Photographs of armed police ordering a Muslim woman on a beach in the Mediterranean city of Nice to partially disrobe went viral on social media this week, upsetting many French Muslims and causing global consternation.
In a sign of rifts opening in the socialist government before a presidential election in 2017, France’s Moroccan-born education minister said the debate was fanning racist rhetoric and being used for political gain. The health minister said France’s secular values did not mean a rejection of religion ,reports Reuters.
“We have to wage a determined fight against radical Islam, against these religious symbols which are filtering into public spaces,” Valls said in an interview on BFM-TV.
Reiterating his stance on the issue, he said: “For me the burkini is a symbol of the enslavement of women.”
France’s Conseil d’Etat, its highest administrative court, on Thursday began hearing a request by a human rights group for the burkini ban in the Mediterranean town of Villeneuve-Loubet to be overturned.

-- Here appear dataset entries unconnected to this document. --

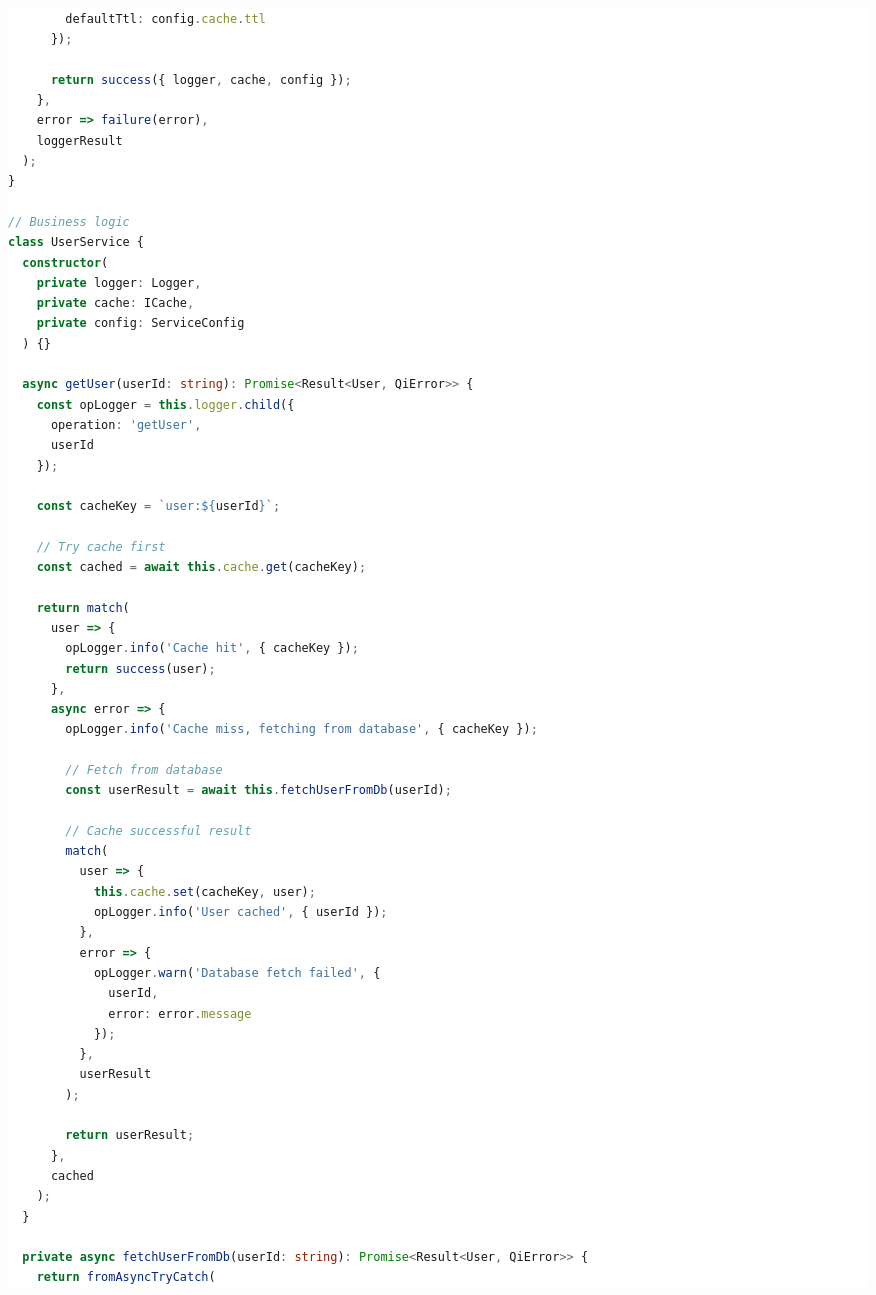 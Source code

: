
 ```typescript
        defaultTtl: config.cache.ttl
      });
      
      return success({ logger, cache, config });
    },
    error => failure(error),
    loggerResult
  );
}

// Business logic
class UserService {
  constructor(
    private logger: Logger,
    private cache: ICache,
    private config: ServiceConfig
  ) {}
  
  async getUser(userId: string): Promise<Result<User, QiError>> {
    const opLogger = this.logger.child({ 
      operation: 'getUser', 
      userId 
    });
    
    const cacheKey = `user:${userId}`;
    
    // Try cache first
    const cached = await this.cache.get(cacheKey);
    
    return match(
      user => {
        opLogger.info('Cache hit', { cacheKey });
        return success(user);
      },
      async error => {
        opLogger.info('Cache miss, fetching from database', { cacheKey });
        
        // Fetch from database
        const userResult = await this.fetchUserFromDb(userId);
        
        // Cache successful result
        match(
          user => {
            this.cache.set(cacheKey, user);
            opLogger.info('User cached', { userId });
          },
          error => {
            opLogger.warn('Database fetch failed', { 
              userId, 
              error: error.message 
            });
          },
          userResult
        );
        
        return userResult;
      },
      cached
    );
  }
  
  private async fetchUserFromDb(userId: string): Promise<Result<User, QiError>> {
    return fromAsyncTryCatch(
```
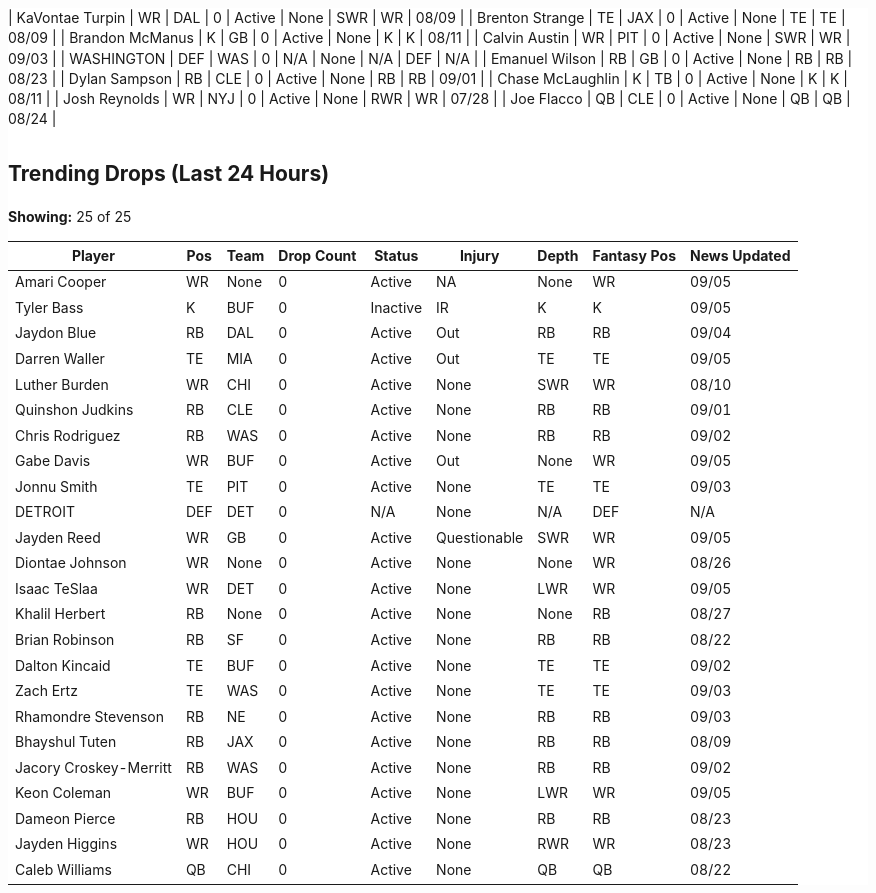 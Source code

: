 | KaVontae Turpin | WR | DAL | 0 | Active | None | SWR | WR | 08/09 |
| Brenton Strange | TE | JAX | 0 | Active | None | TE | TE | 08/09 |
| Brandon McManus | K | GB | 0 | Active | None | K | K | 08/11 |
| Calvin Austin | WR | PIT | 0 | Active | None | SWR | WR | 09/03 |
| WASHINGTON | DEF | WAS | 0 | N/A | None | N/A | DEF | N/A |
| Emanuel Wilson | RB | GB | 0 | Active | None | RB | RB | 08/23 |
| Dylan Sampson | RB | CLE | 0 | Active | None | RB | RB | 09/01 |
| Chase McLaughlin | K | TB | 0 | Active | None | K | K | 08/11 |
| Josh Reynolds | WR | NYJ | 0 | Active | None | RWR | WR | 07/28 |
| Joe Flacco | QB | CLE | 0 | Active | None | QB | QB | 08/24 |

## Trending Drops (Last 24 Hours)
**Showing:** 25 of 25

| Player | Pos | Team | Drop Count | Status | Injury | Depth | Fantasy Pos | News Updated |
|--------|-----|------|------------|--------|--------|-------|-------------|-------------|
| Amari Cooper | WR | None | 0 | Active | NA | None | WR | 09/05 |
| Tyler Bass | K | BUF | 0 | Inactive | IR | K | K | 09/05 |
| Jaydon Blue | RB | DAL | 0 | Active | Out | RB | RB | 09/04 |
| Darren Waller | TE | MIA | 0 | Active | Out | TE | TE | 09/05 |
| Luther Burden | WR | CHI | 0 | Active | None | SWR | WR | 08/10 |
| Quinshon Judkins | RB | CLE | 0 | Active | None | RB | RB | 09/01 |
| Chris Rodriguez | RB | WAS | 0 | Active | None | RB | RB | 09/02 |
| Gabe Davis | WR | BUF | 0 | Active | Out | None | WR | 09/05 |
| Jonnu Smith | TE | PIT | 0 | Active | None | TE | TE | 09/03 |
| DETROIT | DEF | DET | 0 | N/A | None | N/A | DEF | N/A |
| Jayden Reed | WR | GB | 0 | Active | Questionable | SWR | WR | 09/05 |
| Diontae Johnson | WR | None | 0 | Active | None | None | WR | 08/26 |
| Isaac TeSlaa | WR | DET | 0 | Active | None | LWR | WR | 09/05 |
| Khalil Herbert | RB | None | 0 | Active | None | None | RB | 08/27 |
| Brian Robinson | RB | SF | 0 | Active | None | RB | RB | 08/22 |
| Dalton Kincaid | TE | BUF | 0 | Active | None | TE | TE | 09/02 |
| Zach Ertz | TE | WAS | 0 | Active | None | TE | TE | 09/03 |
| Rhamondre Stevenson | RB | NE | 0 | Active | None | RB | RB | 09/03 |
| Bhayshul Tuten | RB | JAX | 0 | Active | None | RB | RB | 08/09 |
| Jacory Croskey-Merritt | RB | WAS | 0 | Active | None | RB | RB | 09/02 |
| Keon Coleman | WR | BUF | 0 | Active | None | LWR | WR | 09/05 |
| Dameon Pierce | RB | HOU | 0 | Active | None | RB | RB | 08/23 |
| Jayden Higgins | WR | HOU | 0 | Active | None | RWR | WR | 08/23 |
| Caleb Williams | QB | CHI | 0 | Active | None | QB | QB | 08/22 |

The debate over the burkini ban encapsulates the difficulties secular France faces as it grapples with a response to homegrown jihadists and foreign militants, following Islamist attacks on Nice and a Normandy church in July, and major deadly attacks in Paris last year. Security and immigration are now central issues in the presidential election campaign.
Former head of state Nicolas Sarkozy, who joined the presidential race on Monday, told the Figaro magazine that France under President Francois Hollande had become too timid.
“The Burkini is a political act, a militant act, a provocation. Women who wear it are testing the Republic,” Sarkozy told the magazine in comments to be published on Friday.
France is not the only country where restrictions on face and head coverings are back in the spotlight, and debate on assimilation is raging in Western Europe after a wave of militant strikes and an immigration crisis that has forced a rethink of Europe’s internal open border policy.
In Germany, Chancellor Angela Merkel’s conservatives want a partial ban on the niqab, or face veil, while in Austria right-wing politicians have called for a ban on the burqa, which covers the face and body. In Switzerland there are calls for a popular vote on a ban on the burqa.
On a visit to Paris on Thursday, London’s Muslim mayor, Sadiq Khan, condemned the ban, saying no one should tell women what to wear.
“I don’t think it’s right,” Khan told the Evening Standard newspaper. “One of the joys of London is that we don’t simply tolerate difference, we respect it, we embrace it.”